O’Bagy started at the institute as an unpaid intern and was pulled into their work on Syria when a researcher needed a fluent Arabic speaker, which transformed her internship into a much longer gig. Kagan hired O’Bagy as an analyst around August or September 2012, and said her understanding was that O’Bagy was working toward her Ph.D. at Georgetown.

Kagan originally gave May of this year as a rough estimate of when O’Bagy’s biography on the ISW site was updated to state she had obtained her Ph.D. But the internet archive the Wayback Machine captured a version of O’Bagy’s biography page that listed her as in a joint Master’s/Ph.D. program as of June 23. Another organization O’Bagy was affiliated with, the Syrian Emergency Task Force, listed her as Dr.
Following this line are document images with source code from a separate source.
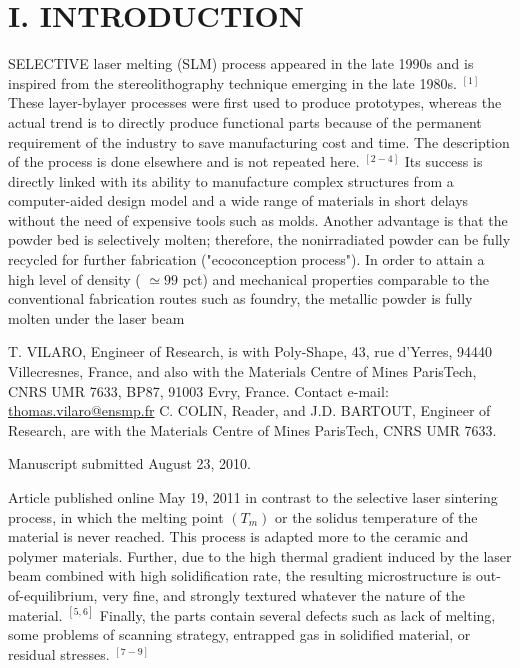 \documentclass[10pt]{article}
\begin{document}
\section*{I. INTRODUCTION}
SELECTIVE laser melting (SLM) process appeared in the late 1990s and is inspired from the stereolithography technique emerging in the late 1980s. ${ }^{[1]}$ These layer-bylayer processes were first used to produce prototypes, whereas the actual trend is to directly produce functional parts because of the permanent requirement of the industry to save manufacturing cost and time. The description of the process is done elsewhere and is not repeated here. ${ }^{[2-4]}$ Its success is directly linked with its ability to manufacture complex structures from a computer-aided design model and a wide range of materials in short delays without the need of expensive tools such as molds. Another advantage is that the powder bed is selectively molten; therefore, the nonirradiated powder can be fully recycled for further fabrication ("ecoconception process"). In order to attain a high level of density ( $\simeq 99$ pct) and mechanical properties comparable to the conventional fabrication routes such as foundry, the metallic powder is fully molten under the laser beam

T. VILARO, Engineer of Research, is with Poly-Shape, 43, rue d'Yerres, 94440 Villecresnes, France, and also with the Materials Centre of Mines ParisTech, CNRS UMR 7633, BP87, 91003 Evry, France. Contact e-mail: \href{mailto:thomas.vilaro@ensmp.fr}{thomas.vilaro@ensmp.fr} C. COLIN, Reader, and J.D. BARTOUT, Engineer of Research, are with the Materials Centre of Mines ParisTech, CNRS UMR 7633.

Manuscript submitted August 23, 2010.

Article published online May 19, 2011 in contrast to the selective laser sintering process, in which the melting point $\left(T_{m}\right)$ or the solidus temperature of the material is never reached. This process is adapted more to the ceramic and polymer materials. Further, due to the high thermal gradient induced by the laser beam combined with high solidification rate, the resulting microstructure is out-of-equilibrium, very fine, and strongly textured whatever the nature of the material. ${ }^{[5,6]}$ Finally, the parts contain several defects such as lack of melting, some problems of scanning strategy, entrapped gas in solidified material, or residual stresses. ${ }^{[7-9]}$
\end{document}
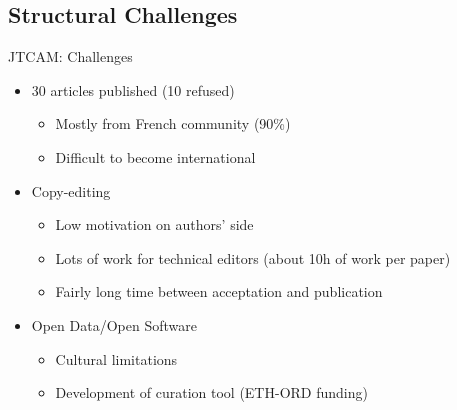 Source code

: \documentclass[10pt,compress,serif,aspectratio=169]{beamer}
\begin{document}
\subsection{Structural Challenges}

\begin{frame}[t]{JTCAM: Challenges}
  \begin{itemize}
  \item 30 articles published (10 refused)
    \begin{itemize}
    \item Mostly from French community (90\%)
    \item Difficult to become international
    \end{itemize}
  \item Copy-editing
    \begin{itemize}
    \item Low motivation on authors' side
    \item Lots of work for technical editors (about 10h of work per paper)
    \item Fairly long time between acceptation and publication 
    \end{itemize}
  \item Open Data/Open Software 
    \begin{itemize}
    \item Cultural limitations
    \item Development of curation tool (ETH-ORD funding)
    \end{itemize}

  \end{itemize}
\end{frame}

\end{document}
O’Bagy on May 13, however.

When asked further about the timing of O’Bagy’s academic claim, Kagan told POLITICO that O’Bagy “misrepresented to me in May that she had successfully defended her dissertation.” Kagan said she then started to call her Dr. O’Bagy, but that the website change only came later this summer when ISW did a broad staff update.

“I began calling her Dr. O’Bagy at that time in internal official communications,” she said. “ISW updates staff bios in intervals. We had a batch of staff changes in June and July, and I expect that we changed it around that time. ISW therefore presented Elizabeth as Dr. O’Bagy on the website quite a bit later than in our internal documents. I have confidence that the public change transpired in accordance with records at internet archival sites.”
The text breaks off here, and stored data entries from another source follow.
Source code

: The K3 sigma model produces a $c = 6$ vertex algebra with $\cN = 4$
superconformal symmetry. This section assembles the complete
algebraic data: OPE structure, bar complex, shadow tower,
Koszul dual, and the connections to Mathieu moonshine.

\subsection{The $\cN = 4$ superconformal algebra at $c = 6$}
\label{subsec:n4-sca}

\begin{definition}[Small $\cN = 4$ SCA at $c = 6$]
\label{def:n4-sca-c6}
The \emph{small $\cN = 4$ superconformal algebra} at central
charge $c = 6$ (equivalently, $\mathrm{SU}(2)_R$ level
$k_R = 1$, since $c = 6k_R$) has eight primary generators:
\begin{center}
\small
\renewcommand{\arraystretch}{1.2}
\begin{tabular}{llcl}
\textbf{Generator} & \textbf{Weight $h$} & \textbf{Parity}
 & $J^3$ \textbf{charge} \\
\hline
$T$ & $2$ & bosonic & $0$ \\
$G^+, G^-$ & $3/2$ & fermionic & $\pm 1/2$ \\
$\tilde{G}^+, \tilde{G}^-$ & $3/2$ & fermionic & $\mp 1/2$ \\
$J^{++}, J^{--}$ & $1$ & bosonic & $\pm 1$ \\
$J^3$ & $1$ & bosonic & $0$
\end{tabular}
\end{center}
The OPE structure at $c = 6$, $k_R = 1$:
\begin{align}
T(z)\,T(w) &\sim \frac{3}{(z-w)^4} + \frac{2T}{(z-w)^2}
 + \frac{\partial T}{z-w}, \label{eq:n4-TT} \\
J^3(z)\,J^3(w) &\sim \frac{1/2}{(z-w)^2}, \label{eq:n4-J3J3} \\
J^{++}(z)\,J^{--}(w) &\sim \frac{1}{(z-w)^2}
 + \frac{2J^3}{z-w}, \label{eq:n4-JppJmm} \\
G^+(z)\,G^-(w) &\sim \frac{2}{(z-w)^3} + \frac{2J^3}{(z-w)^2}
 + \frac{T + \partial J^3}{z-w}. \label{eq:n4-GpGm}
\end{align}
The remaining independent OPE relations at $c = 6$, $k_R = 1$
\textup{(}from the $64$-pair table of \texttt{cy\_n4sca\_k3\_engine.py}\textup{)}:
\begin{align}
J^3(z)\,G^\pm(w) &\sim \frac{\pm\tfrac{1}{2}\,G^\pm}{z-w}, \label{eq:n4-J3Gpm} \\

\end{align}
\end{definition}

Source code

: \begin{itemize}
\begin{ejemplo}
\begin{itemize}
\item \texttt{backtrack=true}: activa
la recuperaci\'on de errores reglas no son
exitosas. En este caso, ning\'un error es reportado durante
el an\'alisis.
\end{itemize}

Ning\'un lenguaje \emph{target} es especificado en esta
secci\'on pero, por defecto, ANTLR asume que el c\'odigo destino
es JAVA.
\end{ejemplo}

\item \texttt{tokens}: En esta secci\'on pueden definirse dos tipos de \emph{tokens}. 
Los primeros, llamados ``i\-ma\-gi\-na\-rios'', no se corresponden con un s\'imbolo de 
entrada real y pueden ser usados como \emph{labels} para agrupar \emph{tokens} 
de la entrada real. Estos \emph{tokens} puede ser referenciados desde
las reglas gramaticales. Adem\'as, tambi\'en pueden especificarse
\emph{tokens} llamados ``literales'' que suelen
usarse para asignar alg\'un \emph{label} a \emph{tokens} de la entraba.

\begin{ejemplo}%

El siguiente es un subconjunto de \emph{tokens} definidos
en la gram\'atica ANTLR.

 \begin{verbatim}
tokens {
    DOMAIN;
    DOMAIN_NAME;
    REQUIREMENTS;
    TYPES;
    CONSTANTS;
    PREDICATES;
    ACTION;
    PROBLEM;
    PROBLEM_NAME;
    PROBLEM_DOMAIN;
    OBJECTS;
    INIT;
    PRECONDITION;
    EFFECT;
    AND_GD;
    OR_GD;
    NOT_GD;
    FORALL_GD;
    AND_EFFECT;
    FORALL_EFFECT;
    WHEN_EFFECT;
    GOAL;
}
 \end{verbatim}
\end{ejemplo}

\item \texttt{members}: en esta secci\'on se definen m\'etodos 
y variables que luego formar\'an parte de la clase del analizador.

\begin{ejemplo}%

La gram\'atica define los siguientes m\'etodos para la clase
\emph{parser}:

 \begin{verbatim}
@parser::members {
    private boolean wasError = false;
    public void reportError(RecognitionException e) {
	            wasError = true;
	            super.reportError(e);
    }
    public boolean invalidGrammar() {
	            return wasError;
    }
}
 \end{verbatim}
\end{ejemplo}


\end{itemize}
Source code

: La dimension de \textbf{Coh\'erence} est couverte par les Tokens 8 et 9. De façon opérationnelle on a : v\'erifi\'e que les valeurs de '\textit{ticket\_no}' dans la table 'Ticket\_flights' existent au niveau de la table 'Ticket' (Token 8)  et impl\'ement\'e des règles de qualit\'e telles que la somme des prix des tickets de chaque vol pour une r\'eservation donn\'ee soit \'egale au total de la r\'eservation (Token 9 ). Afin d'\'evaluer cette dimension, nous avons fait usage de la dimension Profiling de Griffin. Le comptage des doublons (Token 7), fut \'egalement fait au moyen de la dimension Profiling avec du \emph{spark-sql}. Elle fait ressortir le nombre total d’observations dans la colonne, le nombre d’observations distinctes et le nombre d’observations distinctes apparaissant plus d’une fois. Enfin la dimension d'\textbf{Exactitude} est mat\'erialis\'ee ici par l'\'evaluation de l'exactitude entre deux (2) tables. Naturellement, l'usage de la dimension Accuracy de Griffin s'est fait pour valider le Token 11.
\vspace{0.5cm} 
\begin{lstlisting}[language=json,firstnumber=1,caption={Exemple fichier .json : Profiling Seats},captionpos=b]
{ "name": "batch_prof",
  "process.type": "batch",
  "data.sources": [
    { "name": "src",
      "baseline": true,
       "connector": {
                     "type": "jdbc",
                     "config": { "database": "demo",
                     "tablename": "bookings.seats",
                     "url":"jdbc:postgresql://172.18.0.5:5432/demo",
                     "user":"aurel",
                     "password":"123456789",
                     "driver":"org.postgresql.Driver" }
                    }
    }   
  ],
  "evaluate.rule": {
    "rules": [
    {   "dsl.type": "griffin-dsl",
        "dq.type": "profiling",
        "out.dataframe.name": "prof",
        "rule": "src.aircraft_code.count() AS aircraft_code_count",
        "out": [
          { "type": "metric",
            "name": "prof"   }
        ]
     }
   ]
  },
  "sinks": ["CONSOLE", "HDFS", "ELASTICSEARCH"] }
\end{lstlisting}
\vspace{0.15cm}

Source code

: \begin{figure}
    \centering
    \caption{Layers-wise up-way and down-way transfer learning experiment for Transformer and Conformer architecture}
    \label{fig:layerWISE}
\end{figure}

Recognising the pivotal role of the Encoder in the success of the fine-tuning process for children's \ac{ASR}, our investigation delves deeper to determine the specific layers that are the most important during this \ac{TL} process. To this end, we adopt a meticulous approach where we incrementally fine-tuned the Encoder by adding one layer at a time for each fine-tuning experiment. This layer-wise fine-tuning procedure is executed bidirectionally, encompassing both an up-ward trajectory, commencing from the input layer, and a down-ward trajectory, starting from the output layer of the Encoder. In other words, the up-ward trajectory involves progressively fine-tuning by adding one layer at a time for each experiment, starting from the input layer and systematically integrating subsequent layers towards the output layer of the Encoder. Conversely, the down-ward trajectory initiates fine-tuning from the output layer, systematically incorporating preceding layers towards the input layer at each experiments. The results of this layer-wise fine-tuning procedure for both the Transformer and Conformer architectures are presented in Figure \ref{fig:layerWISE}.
Georgetown University’s office of communications, meanwhile, said in a statement that “Georgetown University confirms that Elizabeth O’Bagy received a Bachelor of Arts degree in 2009 and a Master of Arts degree in 2013. At this time she is not a registered student.”

According to Kagan, O’Bagy in May led her to believe she had successfully defended her dissertation when she had actually failed her defense.

O’Bagy’s op-ed piece for the Journal, “On the Front Lines of Syria’s Civil War,” was cited by both Kerry and McCain last week. McCain read from the piece last Tuesday to Kerry, calling it “an important op-ed by Dr. Elizabeth O’Bagy.” The next day, Kerry also brought up the piece before a House Foreign Affairs Committee hearing and described it as a “very interesting article” and recommended that members read it.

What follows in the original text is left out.